I want 2 know how 2 solve 1st order partial differintial equation (PDE) with constant coefficient using orthogonal transformation

example :
solve: 2Ux + 2Uy + Uz = 0

THnx

 

[quantumdude]

I would tackle this one geometrcially. You can express the left side of your PDE in terms of a directional derivative, as follows:

[tex]D_{\vec{v}}u=0[/tex]
[tex]\vec{v}\cdot\vec{\nabla}u=0[/tex]

Now let me ask you something:

Can you identify [itex]\vec{v}[/itex]? Can you figure out the lines along which [itex]u[/itex] is constant?

 

[sara_math]

Thnx sir

but the dr. who teach me, didn't use this way with us

when we have aUx+bUy+cU=f , where a,b,c,f are constants
he take tan(r)=b/a
then he find r
after that take w=xcosr+ysinr , t=-xsinr+ycosr
then find Ux , Uy
that's it

so if i have aUx+bUy+cUz+dU=f
can i take same w, t and z=z ?

 

[quantumdude]

My approach is not much different from your professor's.

This equation:

aUx+bUy+cU=f , where a,b,c,f are constants

can be written in the following form.

[tex]D_{\vec{v}}u+cu=f[/tex]

where [itex]\vec{v}=<a,b>[/itex].

he take tan(r)=b/a
then he find r
after that take w=xcosr+ysinr , t=-xsinr+ycosr
then find Ux , Uy

What your instructor did was rotate the x-axis so that it coincides with the vector [itex]\vec{v}[/itex]. In that coordinate system there is only one independent variable, and so you effectively have an ODE. The rotation matrix that carries [itex]\{x,y\}[/itex] into [itex]\{w,t\}[/itex] is given by the following.
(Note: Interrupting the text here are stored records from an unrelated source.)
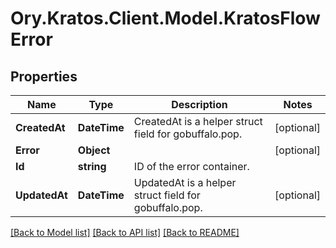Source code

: # Ory.Kratos.Client.Model.KratosFlowError

## Properties

Name | Type | Description | Notes
------------ | ------------- | ------------- | -------------
**CreatedAt** | **DateTime** | CreatedAt is a helper struct field for gobuffalo.pop. | [optional] 
**Error** | **Object** |  | [optional] 
**Id** | **string** | ID of the error container. | 
**UpdatedAt** | **DateTime** | UpdatedAt is a helper struct field for gobuffalo.pop. | [optional] 

[[Back to Model list]](../README.md#documentation-for-models) [[Back to API list]](../README.md#documentation-for-api-endpoints) [[Back to README]](../README.md)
[tex]R_{z}(r) = \left[\begin{array}{cc} \cos(r) & \sin(r)\\ -\sin(r) & \cos(r) \end{array}\right][/tex]

that's it

No, that's not it. All that does is transform the equation. It still remains to solve it.

so if i have aUx+bUy+cUz+dU=f
can i take same w, t and z=z ?

You will want to do a rotation about some axis so that one coordinate axis is parallel to [itex]\vec{v}=<a,b,c>[/itex].